I’ve seen Victoria get upset several times in our relationship, but I can probably count on one hand the number of times she’s become overwhelmed with emotion. “Keep calm and carry on,” she’ll often say, nudging me toward the kettle in the kitchen for tea.
There’s a famous photo of an English lady drinking tea in the bombed-out streets of London during the Blitz of 1940. The Luftwaffe had rained absolute hell upon the island, thousands were dead, but dammit, tea would still be had and the anger, sublimated. I have so much to learn.
Before You Get Married
On my first trip to Merry Olde with my wife-to-be — who at the time wasn’t even yet formally my girlfriend — I found myself at a pub with some of her mates (those would be “friends” for those of us on this side of the pond). One rather friendly bloke informed me that the ensuing weekend would be occupied with a “stag do.”
“Pardon?” I asked, hoping to ensure that I had, in fact, comprehended the phonemes in the precise succession he intended and that this was not some trick of English ale somehow bedeviling my eardrums. “A stag … do?”
“Yep, my mate is getting married soon, so this is his last blowout before.”
“Oh, a bachelor party!” I all but shrieked, instantly branding myself a Yankee to anyone within earshot with both my volume and idiolect. The feminine form is a “hen do,” which Victoria will be enjoying some time this year.
Upending Certain Marriage Traditions
In the beginning phase of wedding planning, Victoria said she had no interest whatsoever in a bridal shower. Firstly, it would be difficult for her mother and sister to come to America for such an event so close to the wedding date.
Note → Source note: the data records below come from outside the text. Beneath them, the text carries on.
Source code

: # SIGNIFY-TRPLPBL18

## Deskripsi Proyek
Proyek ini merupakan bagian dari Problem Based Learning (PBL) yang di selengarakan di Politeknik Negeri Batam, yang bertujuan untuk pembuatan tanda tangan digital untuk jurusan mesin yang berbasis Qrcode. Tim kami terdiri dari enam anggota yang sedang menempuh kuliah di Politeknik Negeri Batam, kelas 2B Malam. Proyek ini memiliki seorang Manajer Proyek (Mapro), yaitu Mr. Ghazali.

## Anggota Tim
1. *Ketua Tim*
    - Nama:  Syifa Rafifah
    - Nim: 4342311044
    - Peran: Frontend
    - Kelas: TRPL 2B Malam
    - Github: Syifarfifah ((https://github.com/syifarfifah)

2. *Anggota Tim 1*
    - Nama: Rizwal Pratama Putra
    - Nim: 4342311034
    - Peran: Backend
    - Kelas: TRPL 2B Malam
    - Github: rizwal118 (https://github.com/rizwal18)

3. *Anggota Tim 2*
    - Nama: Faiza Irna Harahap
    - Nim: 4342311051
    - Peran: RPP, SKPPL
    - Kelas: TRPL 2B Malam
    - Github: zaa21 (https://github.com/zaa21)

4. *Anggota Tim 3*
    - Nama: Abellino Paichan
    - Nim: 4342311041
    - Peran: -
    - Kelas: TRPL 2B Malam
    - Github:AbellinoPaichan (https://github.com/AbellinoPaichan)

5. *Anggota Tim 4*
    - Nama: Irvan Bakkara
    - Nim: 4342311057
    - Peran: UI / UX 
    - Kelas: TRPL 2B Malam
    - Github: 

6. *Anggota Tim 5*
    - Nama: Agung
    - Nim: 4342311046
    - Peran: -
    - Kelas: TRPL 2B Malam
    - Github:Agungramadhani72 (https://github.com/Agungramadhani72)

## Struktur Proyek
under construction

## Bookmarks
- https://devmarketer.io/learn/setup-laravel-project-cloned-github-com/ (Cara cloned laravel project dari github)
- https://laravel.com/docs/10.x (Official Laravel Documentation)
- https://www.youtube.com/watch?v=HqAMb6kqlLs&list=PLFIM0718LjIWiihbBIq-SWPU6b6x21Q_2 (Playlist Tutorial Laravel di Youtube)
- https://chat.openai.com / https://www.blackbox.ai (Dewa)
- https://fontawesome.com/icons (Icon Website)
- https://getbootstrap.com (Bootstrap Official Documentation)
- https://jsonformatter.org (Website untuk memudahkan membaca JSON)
And, secondly, she asked, “Why?”
I’ve been to precisely one co-ed bridal shower in my life, and that statistic will hold. Seriously, is there anything worse than gaping at someone open presents for two hours while the rest of us hoot and “aww”? Vicky isn’t one for the center spotlight anyway, from which follows that an American-style bridal shower will be absent from our wedding planning. Why women continue to endure these events I may never know.
No Garter Toss or First Dance With Pop
At a recent wedding, Victoria beheld, for the first time, the traditional removal of the bride’s garter by her new husband. “Oh no, no, no, no!” she screamed in my ear. “I am NOT doing that!”
Furthermore, when discussing which traditions to make a part of our big day, her brow furrowed when I told her it’s typical in America for the bride to dance with her father. “My father and I have never danced together in our lives,” she said, “and I don’t think we should start on such a momentous occasion.”
Even if we nix the bride-father dance, I can’t see my mother being at all cool with the groom-mother analogue. We’ll have to figure this one out together.
Most American weddings I’ve attended feature a toast from the best man and maid/matron of honor. Vicky told me that in England, standard operating procedure adds both the father of the bride and the groom himself to the list of speakers — and the groom usually goes last.
No pressure, right?
I’ve been a best man, for which I spent months practicing and refining my speech, but ultimately, it was someone else's day. Now, I’ll be shouldered with the burden of capping the well wishes of a brand-new transatlantic married couple before friends, family and relatives.
It’s a good thing I have well over a year to get my chips — er, “crisps” — in a row.